Working from the records below, repeat exactly the lines starting at the line that contains "(**TLS**) protocol connection." and ending at the line that contains "a competitive advantage.", inclusive.

RECORDS SUPPLIED below:

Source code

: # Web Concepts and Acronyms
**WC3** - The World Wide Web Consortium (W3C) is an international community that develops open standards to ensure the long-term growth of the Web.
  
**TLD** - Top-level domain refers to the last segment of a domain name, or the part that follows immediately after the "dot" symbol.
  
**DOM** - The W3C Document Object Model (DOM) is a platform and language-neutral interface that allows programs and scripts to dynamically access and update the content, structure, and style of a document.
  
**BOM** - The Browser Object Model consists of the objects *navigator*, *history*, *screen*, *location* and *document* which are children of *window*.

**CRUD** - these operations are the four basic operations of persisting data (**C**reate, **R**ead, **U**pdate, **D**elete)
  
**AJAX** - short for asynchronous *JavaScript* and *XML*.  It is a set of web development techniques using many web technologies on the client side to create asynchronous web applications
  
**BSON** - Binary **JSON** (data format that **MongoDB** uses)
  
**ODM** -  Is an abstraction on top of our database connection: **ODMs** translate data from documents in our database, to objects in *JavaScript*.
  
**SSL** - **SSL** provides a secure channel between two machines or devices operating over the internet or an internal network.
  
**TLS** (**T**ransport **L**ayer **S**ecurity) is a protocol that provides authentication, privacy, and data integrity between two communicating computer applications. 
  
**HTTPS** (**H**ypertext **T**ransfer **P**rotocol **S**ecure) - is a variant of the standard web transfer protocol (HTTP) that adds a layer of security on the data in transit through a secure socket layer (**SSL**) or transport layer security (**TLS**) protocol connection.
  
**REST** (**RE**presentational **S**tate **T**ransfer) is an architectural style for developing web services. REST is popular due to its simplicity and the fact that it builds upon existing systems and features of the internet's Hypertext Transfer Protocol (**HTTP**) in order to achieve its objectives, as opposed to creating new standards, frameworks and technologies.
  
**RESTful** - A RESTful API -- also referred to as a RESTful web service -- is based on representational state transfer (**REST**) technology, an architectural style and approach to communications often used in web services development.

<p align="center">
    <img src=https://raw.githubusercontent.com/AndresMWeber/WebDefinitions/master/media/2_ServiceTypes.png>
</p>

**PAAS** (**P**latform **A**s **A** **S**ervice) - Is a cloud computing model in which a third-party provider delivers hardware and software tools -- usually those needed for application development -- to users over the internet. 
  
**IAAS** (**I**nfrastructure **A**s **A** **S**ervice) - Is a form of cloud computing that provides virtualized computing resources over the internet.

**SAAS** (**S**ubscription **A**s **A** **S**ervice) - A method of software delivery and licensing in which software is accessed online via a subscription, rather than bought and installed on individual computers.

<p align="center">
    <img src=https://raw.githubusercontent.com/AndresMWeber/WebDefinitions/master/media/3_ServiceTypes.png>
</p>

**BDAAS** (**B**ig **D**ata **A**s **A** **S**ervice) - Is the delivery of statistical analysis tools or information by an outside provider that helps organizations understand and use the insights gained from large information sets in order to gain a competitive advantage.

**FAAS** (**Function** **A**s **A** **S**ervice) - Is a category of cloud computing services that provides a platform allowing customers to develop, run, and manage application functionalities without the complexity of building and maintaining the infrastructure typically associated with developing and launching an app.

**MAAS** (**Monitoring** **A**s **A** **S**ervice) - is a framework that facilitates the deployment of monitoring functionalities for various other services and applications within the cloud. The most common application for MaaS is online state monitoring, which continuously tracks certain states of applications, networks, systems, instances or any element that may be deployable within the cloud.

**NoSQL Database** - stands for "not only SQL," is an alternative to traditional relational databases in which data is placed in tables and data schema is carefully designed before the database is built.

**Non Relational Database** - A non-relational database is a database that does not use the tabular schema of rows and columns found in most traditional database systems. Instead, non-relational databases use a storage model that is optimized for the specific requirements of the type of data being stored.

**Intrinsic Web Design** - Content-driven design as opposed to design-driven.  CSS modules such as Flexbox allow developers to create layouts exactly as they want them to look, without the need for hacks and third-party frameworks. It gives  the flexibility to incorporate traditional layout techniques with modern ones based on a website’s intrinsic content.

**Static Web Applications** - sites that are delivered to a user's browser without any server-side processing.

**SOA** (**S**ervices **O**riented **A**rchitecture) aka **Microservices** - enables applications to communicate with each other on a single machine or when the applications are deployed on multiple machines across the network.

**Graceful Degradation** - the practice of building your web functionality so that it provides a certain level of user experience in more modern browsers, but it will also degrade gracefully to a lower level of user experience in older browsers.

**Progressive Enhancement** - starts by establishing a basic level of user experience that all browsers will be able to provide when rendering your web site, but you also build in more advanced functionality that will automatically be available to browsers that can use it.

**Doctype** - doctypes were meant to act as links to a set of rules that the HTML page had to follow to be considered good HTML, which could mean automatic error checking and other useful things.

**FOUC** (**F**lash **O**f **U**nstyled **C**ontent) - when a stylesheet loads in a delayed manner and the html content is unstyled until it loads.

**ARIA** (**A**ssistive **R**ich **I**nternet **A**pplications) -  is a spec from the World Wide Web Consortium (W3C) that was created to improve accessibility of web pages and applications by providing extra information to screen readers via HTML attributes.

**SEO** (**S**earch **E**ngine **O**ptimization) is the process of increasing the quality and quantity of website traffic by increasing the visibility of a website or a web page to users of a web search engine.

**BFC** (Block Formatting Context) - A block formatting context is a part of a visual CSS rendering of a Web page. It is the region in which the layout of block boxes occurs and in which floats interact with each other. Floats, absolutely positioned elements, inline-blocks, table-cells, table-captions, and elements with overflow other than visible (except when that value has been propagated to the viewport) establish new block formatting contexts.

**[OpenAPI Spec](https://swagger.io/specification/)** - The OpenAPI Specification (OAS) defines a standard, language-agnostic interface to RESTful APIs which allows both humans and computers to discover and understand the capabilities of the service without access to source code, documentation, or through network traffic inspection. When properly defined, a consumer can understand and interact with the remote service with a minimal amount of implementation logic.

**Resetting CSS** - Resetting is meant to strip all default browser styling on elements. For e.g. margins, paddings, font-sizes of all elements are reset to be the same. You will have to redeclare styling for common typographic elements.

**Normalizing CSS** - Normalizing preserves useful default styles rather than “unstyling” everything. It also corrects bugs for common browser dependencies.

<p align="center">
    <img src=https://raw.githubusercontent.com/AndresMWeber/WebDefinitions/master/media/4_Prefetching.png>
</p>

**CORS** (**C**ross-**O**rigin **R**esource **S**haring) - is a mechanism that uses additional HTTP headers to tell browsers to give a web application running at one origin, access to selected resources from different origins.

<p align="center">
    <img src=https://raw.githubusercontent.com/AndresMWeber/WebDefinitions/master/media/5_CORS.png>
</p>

End of RECORDS SUPPLIED.

-- RESULT --
**HTTPS** (**H**ypertext **T**ransfer **P**rotocol **S**ecure) - is a variant of the standard web transfer protocol (HTTP) that adds a layer of security on the data in transit through a secure socket layer (**SSL**) or transport layer security (**TLS**) protocol connection.
  
**REST** (**RE**presentational **S**tate **T**ransfer) is an architectural style for developing web services. REST is popular due to its simplicity and the fact that it builds upon existing systems and features of the internet's Hypertext Transfer Protocol (**HTTP**) in order to achieve its objectives, as opposed to creating new standards, frameworks and technologies.
  
**RESTful** - A RESTful API -- also referred to as a RESTful web service -- is based on representational state transfer (**REST**) technology, an architectural style and approach to communications often used in web services development.

<p align="center">
    <img src=https://raw.githubusercontent.com/AndresMWeber/WebDefinitions/master/media/2_ServiceTypes.png>
</p>

**PAAS** (**P**latform **A**s **A** **S**ervice) - Is a cloud computing model in which a third-party provider delivers hardware and software tools -- usually those needed for application development -- to users over the internet. 
  
**IAAS** (**I**nfrastructure **A**s **A** **S**ervice) - Is a form of cloud computing that provides virtualized computing resources over the internet.

**SAAS** (**S**ubscription **A**s **A** **S**ervice) - A method of software delivery and licensing in which software is accessed online via a subscription, rather than bought and installed on individual computers.

<p align="center">
    <img src=https://raw.githubusercontent.com/AndresMWeber/WebDefinitions/master/media/3_ServiceTypes.png>
</p>

**BDAAS** (**B**ig **D**ata **A**s **A** **S**ervice) - Is the delivery of statistical analysis tools or information by an outside provider that helps organizations understand and use the insights gained from large information sets in order to gain a competitive advantage.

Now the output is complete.